Presently she came and sat beside me again on the couch; and there we stayed without speaking, pressing close to each other, until the old people returned, smelling of wax and incense, with a solemn quietness and gentleness in their manner.
We supped as on holidays, ceremoniously, exchanging very few words, and uttering those as if we were afraid of waking an extremely light sleeper.
Almost at once my mother energetically undertook the task of giving me Russian lessons. She bought some books, from one of which “Kindred Words” I acquired the art of reading Russian characters in a few days; but then my mother must set me to learn poetry by heart to our mutual vexation.
The verses ran :
“Bolshaia doroga, priamaia doroga Prostora ne malo beresh twi ou Boga Tebia ne rovniali topor ee lopata Miagka twi kopitou ee pwiliu bogata.”
But I read “prostovo” for “prostora,” and “roubili” for “rovniali,” and “kopita” for “kopitou.”
“Now, think a moment,” said mother. “How could it be ‘prostovo,’ you little wretch? . . . Tro sto ra’-; now do you understand?”
I did understand, but all the same I read “pros-tovo,” to my own astonishment as much as hers.
She said angrily that I was senseless and obstinate. This made bitter hearing, for I was honestly trying to remember the cursed verses, and I could repeat them in my own mind without a mistake, but directly I tried to say them aloud they went wrong. I loathed the elusive lines, and began to mix the verses up on purpose, putting all the words which sounded alike together anyhow. I was delighted when, under the spell
I placed upon them, the verses emerged absolutely meaningless.
But this amusement did not go for long unpunished. One day, after a very successful lesson, when mother asked me if I had learned my poetry, I gabbled almost involuntarily :
“Doroga, dvouroga, tvorog, nedoroga, Kopwita, popwito, korwito ”
I recollected myself too late. Mother rose to her feet, and resting her hands on the table, asked in very distinct tones:
“What is that you are saying?”
“I don’t know,” I replied dully.
“Oh, you know well enough!”
“It was just something ”
“Something what?”
“Something funny.”
“Go into the corner.”
“Why?”
“Go into the corner,” she repeated quietly, but her aspect was threatening.
“Which corner?”
Without replying, she gazed so fixedly at my face that I began to feel quite flustered, for I did not understand what she wanted me to do. In one corner, under the icon, stood a small table on which was a vase containing scented dried grass and some flowers; in another stood a covered trunk. The bed occupied the third, and there was no fourth, because the door came close up to the wall.
“I don’t know what you mean,” I said, despairing of being able to understand her.

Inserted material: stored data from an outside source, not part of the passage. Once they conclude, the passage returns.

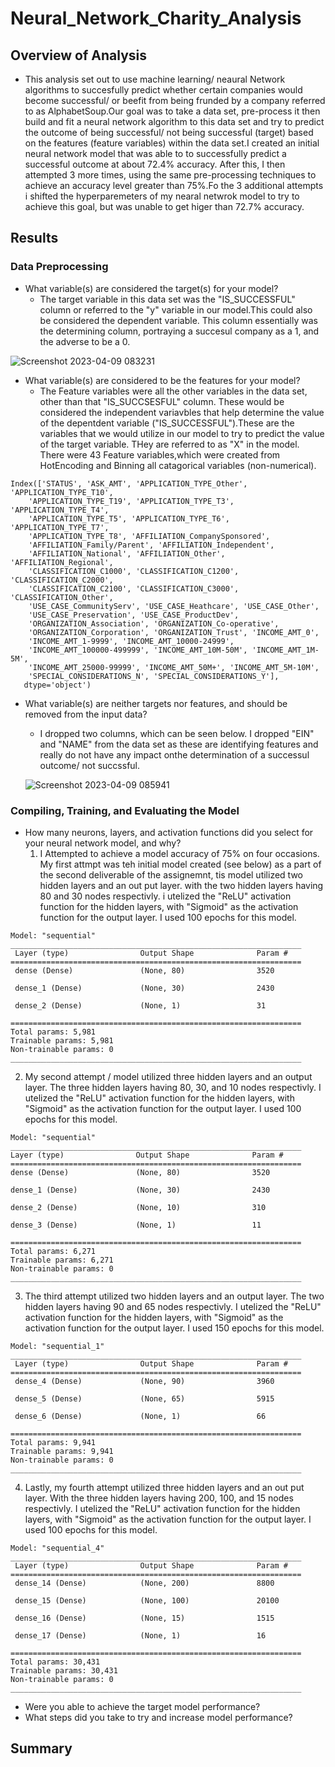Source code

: # Neural_Network_Charity_Analysis

## Overview of Analysis
  - This analysis set out to use machine learning/ neaural Network algorithms to succesfully predict whether certain companies would become successful/ or beefit from being frunded by a company referred to as AlphabetSoup.Our goal was to take a data set, pre-process it then build and fit a neural network algorithm to this data set and try to predict the outcome of being successful/ not being successful (target) based on the features (feature variables) within the data set.I created an initial neural network model that was able to to successfully predict a successful outcome at about 72.4% accuracy. After this, I then attempted 3 more times, using the same pre-processing techniques to achieve an accuracy level greater than 75%.Fo the 3 additional attempts i shifted the hyperparemeters of my nearal netwrok model to try to achieve this goal, but was unable to get higer than 72.7% accuracy. 

## Results
### Data Preprocessing
  - What variable(s) are considered the target(s) for your model?
    - The target variable in this data set was the "IS_SUCCESSFUL" column or referred to the "y" variable in our model.This could also be considered the dependent variable. This column essentially was the determining    column, portraying a succesul company as a 1, and the adverse to be a 0.

![Screenshot 2023-04-09 083231](https://user-images.githubusercontent.com/117245167/230772695-040f4d61-34ba-48e2-8b01-31e379fb22f9.png)

  - What variable(s) are considered to be the features for your model?
    - The Feature variables were all the other variables in the data set, other than that "IS_SUCCSESFUL" column. These would be considered the independent variavbles that help determine the value of the depentdent variable ("IS_SUCCESSFUL").These are the variables that we would utilize in our model to try to predict the value of the target variable. THey are referred to as "X" in the model. There were 43 Feature variables,which were created from HotEncoding and Binning all catagorical variables (non-numerical).
   
   ```
Index(['STATUS', 'ASK_AMT', 'APPLICATION_TYPE_Other', 'APPLICATION_TYPE_T10',
       'APPLICATION_TYPE_T19', 'APPLICATION_TYPE_T3', 'APPLICATION_TYPE_T4',
       'APPLICATION_TYPE_T5', 'APPLICATION_TYPE_T6', 'APPLICATION_TYPE_T7',
       'APPLICATION_TYPE_T8', 'AFFILIATION_CompanySponsored',
       'AFFILIATION_Family/Parent', 'AFFILIATION_Independent',
       'AFFILIATION_National', 'AFFILIATION_Other', 'AFFILIATION_Regional',
       'CLASSIFICATION_C1000', 'CLASSIFICATION_C1200', 'CLASSIFICATION_C2000',
       'CLASSIFICATION_C2100', 'CLASSIFICATION_C3000', 'CLASSIFICATION_Other',
       'USE_CASE_CommunityServ', 'USE_CASE_Heathcare', 'USE_CASE_Other',
       'USE_CASE_Preservation', 'USE_CASE_ProductDev',
       'ORGANIZATION_Association', 'ORGANIZATION_Co-operative',
       'ORGANIZATION_Corporation', 'ORGANIZATION_Trust', 'INCOME_AMT_0',
       'INCOME_AMT_1-9999', 'INCOME_AMT_10000-24999',
       'INCOME_AMT_100000-499999', 'INCOME_AMT_10M-50M', 'INCOME_AMT_1M-5M',
       'INCOME_AMT_25000-99999', 'INCOME_AMT_50M+', 'INCOME_AMT_5M-10M',
       'SPECIAL_CONSIDERATIONS_N', 'SPECIAL_CONSIDERATIONS_Y'],
      dtype='object')
   ```
    
  - What variable(s) are neither targets nor features, and should be removed from the input data?
    - I dropped two columns, which can be seen below. I dropped "EIN" and "NAME" from the data set as these are identifying features and really do not have any impact onthe determination of a successul outcome/ not succssful.
    
    ![Screenshot 2023-04-09 085941](https://user-images.githubusercontent.com/117245167/230774073-ce86e318-1dd0-4482-9070-00d46ef4bf6a.png)

    
### Compiling, Training, and Evaluating the Model
  - How many neurons, layers, and activation functions did you select for your neural network model, and why?
    1. I Attempted to achieve a model accuracy of 75% on four occasions. My first attmpt was teh initial model created (see below) as a part of the second deliverable of the assignemnt, tis model utilized two hidden layers and an out put layer. with the two hidden layers having 80 and 30 nodes respectivly. i utelized the "ReLU" activation function for the hidden layers, with "Sigmoid" as the activation function for the output layer. I used 100 epochs for this model.
```
Model: "sequential"
_________________________________________________________________
 Layer (type)                Output Shape              Param #   
=================================================================
 dense (Dense)               (None, 80)                3520      
                                                                 
 dense_1 (Dense)             (None, 30)                2430      
                                                                 
 dense_2 (Dense)             (None, 1)                 31        
                                                                 
=================================================================
Total params: 5,981
Trainable params: 5,981
Non-trainable params: 0
_________________________________________________________________
```
   2. My second attempt / model utilized three hidden layers and an output layer. The three hidden layers having 80, 30, and 10 nodes respectivly. I utelized the "ReLU" activation function for the hidden layers, with "Sigmoid" as the activation function for the output layer. I used 100 epochs for this model.
 ```
 Model: "sequential"
_________________________________________________________________
 Layer (type)                Output Shape              Param #   
=================================================================
 dense (Dense)               (None, 80)                3520      
                                                                 
 dense_1 (Dense)             (None, 30)                2430      
                                                                 
 dense_2 (Dense)             (None, 10)                310       
                                                                 
 dense_3 (Dense)             (None, 1)                 11        
                                                                 
=================================================================
Total params: 6,271
Trainable params: 6,271
Non-trainable params: 0
_________________________________________________________________
 ```
   3. The third attempt utilized two hidden layers and an output layer. The two hidden layers having 90 and 65 nodes respectivly. I utelized the "ReLU" activation function for the hidden layers, with "Sigmoid" as the activation function for the output layer. I used 150 epochs for this model.
```
Model: "sequential_1"
_________________________________________________________________
 Layer (type)                Output Shape              Param #   
=================================================================
 dense_4 (Dense)             (None, 90)                3960      
                                                                 
 dense_5 (Dense)             (None, 65)                5915      
                                                                 
 dense_6 (Dense)             (None, 1)                 66        
                                                                 
=================================================================
Total params: 9,941
Trainable params: 9,941
Non-trainable params: 0
_________________________________________________________________
```
   
   4. Lastly, my fourth attempt utilized three hidden layers and an out put layer. With the three hidden layers having 200, 100, and 15 nodes respectivly. I utelized the "ReLU" activation function for the hidden layers, with "Sigmoid" as the activation function for the output layer. I used 100 epochs for this model.
```
Model: "sequential_4"
_________________________________________________________________
 Layer (type)                Output Shape              Param #   
=================================================================
 dense_14 (Dense)            (None, 200)               8800      
                                                                 
 dense_15 (Dense)            (None, 100)               20100     
                                                                 
 dense_16 (Dense)            (None, 15)                1515      
                                                                 
 dense_17 (Dense)            (None, 1)                 16        
                                                                 
=================================================================
Total params: 30,431
Trainable params: 30,431
Non-trainable params: 0
_________________________________________________________________
```
    
  - Were you able to achieve the target model performance?
  - What steps did you take to try and increase model performance?
  
## Summary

She relaxed slightly, and wiped her forehead and her cheeks in silence ; then she asked :
“Didn’t grandfather put you in the corner?”
“When?”
“Never mind when! Has he ever done so?” she cried, striking the table twice with her hand.
“No at least I don’t remember it.”
She sighed. “Phew! Come here!”
I went to her, saying: “Why are you so angry with me?”
“Because you made a muddle of that poetry on purpose.”
I explained as well as I was able that I could remember it word for word with my eyes shut, but that if I tried to say it the words seemed to change.
“Are you sure you are not making that up?”
I answered that I was quite sure; but on second thoughts I was not so sure, and I suddenly repeated the verses quite correctly, to my own utter astonishment and confusion. I stood before my mother burning with shame ; my face seemed to be swelling, my tingling ears to be filled with blood, and unpleasant noises surged through my head. I saw her face through my tears, dark with vexation, as she bit her lips and frowned.